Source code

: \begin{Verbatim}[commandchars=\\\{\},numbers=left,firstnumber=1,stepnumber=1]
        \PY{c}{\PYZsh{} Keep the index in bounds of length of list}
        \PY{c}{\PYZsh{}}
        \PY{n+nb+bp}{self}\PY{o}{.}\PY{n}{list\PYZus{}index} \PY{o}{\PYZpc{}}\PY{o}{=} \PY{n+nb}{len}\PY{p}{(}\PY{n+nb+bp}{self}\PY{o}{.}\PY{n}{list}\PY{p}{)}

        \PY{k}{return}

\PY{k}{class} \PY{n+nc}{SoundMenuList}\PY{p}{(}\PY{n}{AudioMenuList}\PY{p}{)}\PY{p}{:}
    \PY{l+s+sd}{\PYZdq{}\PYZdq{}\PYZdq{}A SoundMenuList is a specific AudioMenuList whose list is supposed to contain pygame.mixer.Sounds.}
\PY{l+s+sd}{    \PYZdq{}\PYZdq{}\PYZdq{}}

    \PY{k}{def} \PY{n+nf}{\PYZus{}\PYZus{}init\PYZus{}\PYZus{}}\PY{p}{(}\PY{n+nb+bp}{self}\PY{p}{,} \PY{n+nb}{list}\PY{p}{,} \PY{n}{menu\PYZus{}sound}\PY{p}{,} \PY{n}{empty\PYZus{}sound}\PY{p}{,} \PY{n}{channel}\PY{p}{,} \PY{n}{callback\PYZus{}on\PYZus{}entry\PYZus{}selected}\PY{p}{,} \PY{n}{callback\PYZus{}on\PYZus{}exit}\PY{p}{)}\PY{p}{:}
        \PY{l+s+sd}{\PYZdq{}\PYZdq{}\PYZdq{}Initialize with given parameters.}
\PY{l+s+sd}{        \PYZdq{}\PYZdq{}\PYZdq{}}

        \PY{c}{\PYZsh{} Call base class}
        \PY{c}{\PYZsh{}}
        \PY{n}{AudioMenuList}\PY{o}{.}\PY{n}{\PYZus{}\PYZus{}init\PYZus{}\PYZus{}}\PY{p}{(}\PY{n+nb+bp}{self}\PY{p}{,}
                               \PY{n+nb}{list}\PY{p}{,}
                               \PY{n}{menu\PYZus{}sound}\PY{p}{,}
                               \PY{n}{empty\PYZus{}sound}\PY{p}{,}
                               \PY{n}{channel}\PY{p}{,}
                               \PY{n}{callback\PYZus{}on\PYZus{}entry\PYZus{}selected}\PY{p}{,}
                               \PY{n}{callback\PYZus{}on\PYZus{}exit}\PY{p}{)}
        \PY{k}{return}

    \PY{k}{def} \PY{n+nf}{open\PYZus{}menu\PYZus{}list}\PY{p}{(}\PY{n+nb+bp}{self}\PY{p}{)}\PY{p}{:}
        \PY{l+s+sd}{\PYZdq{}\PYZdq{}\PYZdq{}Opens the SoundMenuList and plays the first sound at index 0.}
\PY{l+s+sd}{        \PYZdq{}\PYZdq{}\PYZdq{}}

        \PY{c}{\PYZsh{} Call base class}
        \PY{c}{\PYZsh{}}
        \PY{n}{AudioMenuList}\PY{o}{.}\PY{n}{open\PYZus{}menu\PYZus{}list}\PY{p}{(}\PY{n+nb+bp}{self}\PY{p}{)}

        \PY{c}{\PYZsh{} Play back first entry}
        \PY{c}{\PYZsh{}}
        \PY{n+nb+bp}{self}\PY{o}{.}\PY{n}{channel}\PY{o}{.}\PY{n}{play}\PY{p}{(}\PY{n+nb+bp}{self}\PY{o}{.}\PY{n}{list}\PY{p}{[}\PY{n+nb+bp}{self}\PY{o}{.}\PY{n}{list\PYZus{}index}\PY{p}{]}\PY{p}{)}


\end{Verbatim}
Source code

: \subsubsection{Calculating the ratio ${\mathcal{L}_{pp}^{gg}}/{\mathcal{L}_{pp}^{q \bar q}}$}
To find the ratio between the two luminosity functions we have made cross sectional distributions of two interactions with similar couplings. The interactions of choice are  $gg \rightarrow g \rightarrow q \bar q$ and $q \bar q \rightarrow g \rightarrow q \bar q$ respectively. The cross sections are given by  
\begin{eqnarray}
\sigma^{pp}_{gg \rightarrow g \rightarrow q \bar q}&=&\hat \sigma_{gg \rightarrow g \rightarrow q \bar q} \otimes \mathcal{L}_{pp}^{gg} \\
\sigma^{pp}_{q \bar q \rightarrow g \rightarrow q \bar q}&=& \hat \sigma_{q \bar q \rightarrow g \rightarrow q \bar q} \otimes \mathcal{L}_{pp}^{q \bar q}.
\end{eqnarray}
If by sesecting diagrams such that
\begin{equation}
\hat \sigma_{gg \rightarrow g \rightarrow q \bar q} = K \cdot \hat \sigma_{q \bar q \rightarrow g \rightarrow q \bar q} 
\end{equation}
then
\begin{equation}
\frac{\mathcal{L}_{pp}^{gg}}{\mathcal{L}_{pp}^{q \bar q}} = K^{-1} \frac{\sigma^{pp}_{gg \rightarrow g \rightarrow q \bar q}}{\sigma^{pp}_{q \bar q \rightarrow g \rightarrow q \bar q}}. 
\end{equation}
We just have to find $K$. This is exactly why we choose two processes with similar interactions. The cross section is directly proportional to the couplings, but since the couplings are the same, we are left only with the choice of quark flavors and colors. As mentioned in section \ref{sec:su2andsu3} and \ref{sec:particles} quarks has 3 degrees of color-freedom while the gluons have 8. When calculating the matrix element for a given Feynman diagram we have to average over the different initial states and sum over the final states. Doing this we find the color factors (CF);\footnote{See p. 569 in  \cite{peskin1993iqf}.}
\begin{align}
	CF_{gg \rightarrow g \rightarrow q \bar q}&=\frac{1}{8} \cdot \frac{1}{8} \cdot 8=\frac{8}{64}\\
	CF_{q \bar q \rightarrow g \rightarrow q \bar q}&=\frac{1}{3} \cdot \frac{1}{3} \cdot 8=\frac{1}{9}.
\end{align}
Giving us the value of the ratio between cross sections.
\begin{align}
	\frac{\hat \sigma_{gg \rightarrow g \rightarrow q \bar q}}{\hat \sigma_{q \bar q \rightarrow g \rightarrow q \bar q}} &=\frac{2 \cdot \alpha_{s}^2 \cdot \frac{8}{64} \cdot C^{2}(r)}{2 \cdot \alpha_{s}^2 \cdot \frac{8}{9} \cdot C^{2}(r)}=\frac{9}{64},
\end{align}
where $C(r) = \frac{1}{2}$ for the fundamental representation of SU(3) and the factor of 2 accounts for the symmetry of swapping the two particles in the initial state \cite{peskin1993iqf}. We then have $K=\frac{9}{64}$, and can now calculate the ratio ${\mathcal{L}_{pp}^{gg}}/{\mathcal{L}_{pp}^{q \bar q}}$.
_ _ _ _
Copy every entry exactly as it is given.

RESULT OF THIS TASK
Source code

: \begin{Verbatim}[commandchars=\\\{\},numbers=left,firstnumber=1,stepnumber=1]
        \PY{c}{\PYZsh{} Keep the index in bounds of length of list}
        \PY{c}{\PYZsh{}}
        \PY{n+nb+bp}{self}\PY{o}{.}\PY{n}{list\PYZus{}index} \PY{o}{\PYZpc{}}\PY{o}{=} \PY{n+nb}{len}\PY{p}{(}\PY{n+nb+bp}{self}\PY{o}{.}\PY{n}{list}\PY{p}{)}

        \PY{k}{return}

\PY{k}{class} \PY{n+nc}{SoundMenuList}\PY{p}{(}\PY{n}{AudioMenuList}\PY{p}{)}\PY{p}{:}
    \PY{l+s+sd}{\PYZdq{}\PYZdq{}\PYZdq{}A SoundMenuList is a specific AudioMenuList whose list is supposed to contain pygame.mixer.Sounds.}
\PY{l+s+sd}{    \PYZdq{}\PYZdq{}\PYZdq{}}

    \PY{k}{def} \PY{n+nf}{\PYZus{}\PYZus{}init\PYZus{}\PYZus{}}\PY{p}{(}\PY{n+nb+bp}{self}\PY{p}{,} \PY{n+nb}{list}\PY{p}{,} \PY{n}{menu\PYZus{}sound}\PY{p}{,} \PY{n}{empty\PYZus{}sound}\PY{p}{,} \PY{n}{channel}\PY{p}{,} \PY{n}{callback\PYZus{}on\PYZus{}entry\PYZus{}selected}\PY{p}{,} \PY{n}{callback\PYZus{}on\PYZus{}exit}\PY{p}{)}\PY{p}{:}
        \PY{l+s+sd}{\PYZdq{}\PYZdq{}\PYZdq{}Initialize with given parameters.}
\PY{l+s+sd}{        \PYZdq{}\PYZdq{}\PYZdq{}}

        \PY{c}{\PYZsh{} Call base class}
        \PY{c}{\PYZsh{}}
        \PY{n}{AudioMenuList}\PY{o}{.}\PY{n}{\PYZus{}\PYZus{}init\PYZus{}\PYZus{}}\PY{p}{(}\PY{n+nb+bp}{self}\PY{p}{,}
                               \PY{n+nb}{list}\PY{p}{,}
                               \PY{n}{menu\PYZus{}sound}\PY{p}{,}
                               \PY{n}{empty\PYZus{}sound}\PY{p}{,}
                               \PY{n}{channel}\PY{p}{,}
                               \PY{n}{callback\PYZus{}on\PYZus{}entry\PYZus{}selected}\PY{p}{,}
                               \PY{n}{callback\PYZus{}on\PYZus{}exit}\PY{p}{)}
        \PY{k}{return}

    \PY{k}{def} \PY{n+nf}{open\PYZus{}menu\PYZus{}list}\PY{p}{(}\PY{n+nb+bp}{self}\PY{p}{)}\PY{p}{:}
        \PY{l+s+sd}{\PYZdq{}\PYZdq{}\PYZdq{}Opens the SoundMenuList and plays the first sound at index 0.}
\PY{l+s+sd}{        \PYZdq{}\PYZdq{}\PYZdq{}}

        \PY{c}{\PYZsh{} Call base class}
        \PY{c}{\PYZsh{}}
        \PY{n}{AudioMenuList}\PY{o}{.}\PY{n}{open\PYZus{}menu\PYZus{}list}\PY{p}{(}\PY{n+nb+bp}{self}\PY{p}{)}

        \PY{c}{\PYZsh{} Play back first entry}
        \PY{c}{\PYZsh{}}
        \PY{n+nb+bp}{self}\PY{o}{.}\PY{n}{channel}\PY{o}{.}\PY{n}{play}\PY{p}{(}\PY{n+nb+bp}{self}\PY{o}{.}\PY{n}{list}\PY{p}{[}\PY{n+nb+bp}{self}\PY{o}{.}\PY{n}{list\PYZus{}index}\PY{p}{]}\PY{p}{)}


\end{Verbatim}
Source code

: \subsubsection{Calculating the ratio ${\mathcal{L}_{pp}^{gg}}/{\mathcal{L}_{pp}^{q \bar q}}$}
To find the ratio between the two luminosity functions we have made cross sectional distributions of two interactions with similar couplings. The interactions of choice are  $gg \rightarrow g \rightarrow q \bar q$ and $q \bar q \rightarrow g \rightarrow q \bar q$ respectively. The cross sections are given by  
\begin{eqnarray}
\sigma^{pp}_{gg \rightarrow g \rightarrow q \bar q}&=&\hat \sigma_{gg \rightarrow g \rightarrow q \bar q} \otimes \mathcal{L}_{pp}^{gg} \\
\sigma^{pp}_{q \bar q \rightarrow g \rightarrow q \bar q}&=& \hat \sigma_{q \bar q \rightarrow g \rightarrow q \bar q} \otimes \mathcal{L}_{pp}^{q \bar q}.
\end{eqnarray}
If by sesecting diagrams such that
\begin{equation}
\hat \sigma_{gg \rightarrow g \rightarrow q \bar q} = K \cdot \hat \sigma_{q \bar q \rightarrow g \rightarrow q \bar q} 
\end{equation}
then
\begin{equation}
\frac{\mathcal{L}_{pp}^{gg}}{\mathcal{L}_{pp}^{q \bar q}} = K^{-1} \frac{\sigma^{pp}_{gg \rightarrow g \rightarrow q \bar q}}{\sigma^{pp}_{q \bar q \rightarrow g \rightarrow q \bar q}}. 
\end{equation}
We just have to find $K$. This is exactly why we choose two processes with similar interactions. The cross section is directly proportional to the couplings, but since the couplings are the same, we are left only with the choice of quark flavors and colors. As mentioned in section \ref{sec:su2andsu3} and \ref{sec:particles} quarks has 3 degrees of color-freedom while the gluons have 8. When calculating the matrix element for a given Feynman diagram we have to average over the different initial states and sum over the final states. Doing this we find the color factors (CF);\footnote{See p. 569 in  \cite{peskin1993iqf}.}
\begin{align}
	CF_{gg \rightarrow g \rightarrow q \bar q}&=\frac{1}{8} \cdot \frac{1}{8} \cdot 8=\frac{8}{64}\\
	CF_{q \bar q \rightarrow g \rightarrow q \bar q}&=\frac{1}{3} \cdot \frac{1}{3} \cdot 8=\frac{1}{9}.
\end{align}
Giving us the value of the ratio between cross sections.
\begin{align}
	\frac{\hat \sigma_{gg \rightarrow g \rightarrow q \bar q}}{\hat \sigma_{q \bar q \rightarrow g \rightarrow q \bar q}} &=\frac{2 \cdot \alpha_{s}^2 \cdot \frac{8}{64} \cdot C^{2}(r)}{2 \cdot \alpha_{s}^2 \cdot \frac{8}{9} \cdot C^{2}(r)}=\frac{9}{64},
\end{align}
where $C(r) = \frac{1}{2}$ for the fundamental representation of SU(3) and the factor of 2 accounts for the symmetry of swapping the two particles in the initial state \cite{peskin1993iqf}. We then have $K=\frac{9}{64}$, and can now calculate the ratio ${\mathcal{L}_{pp}^{gg}}/{\mathcal{L}_{pp}^{q \bar q}}$.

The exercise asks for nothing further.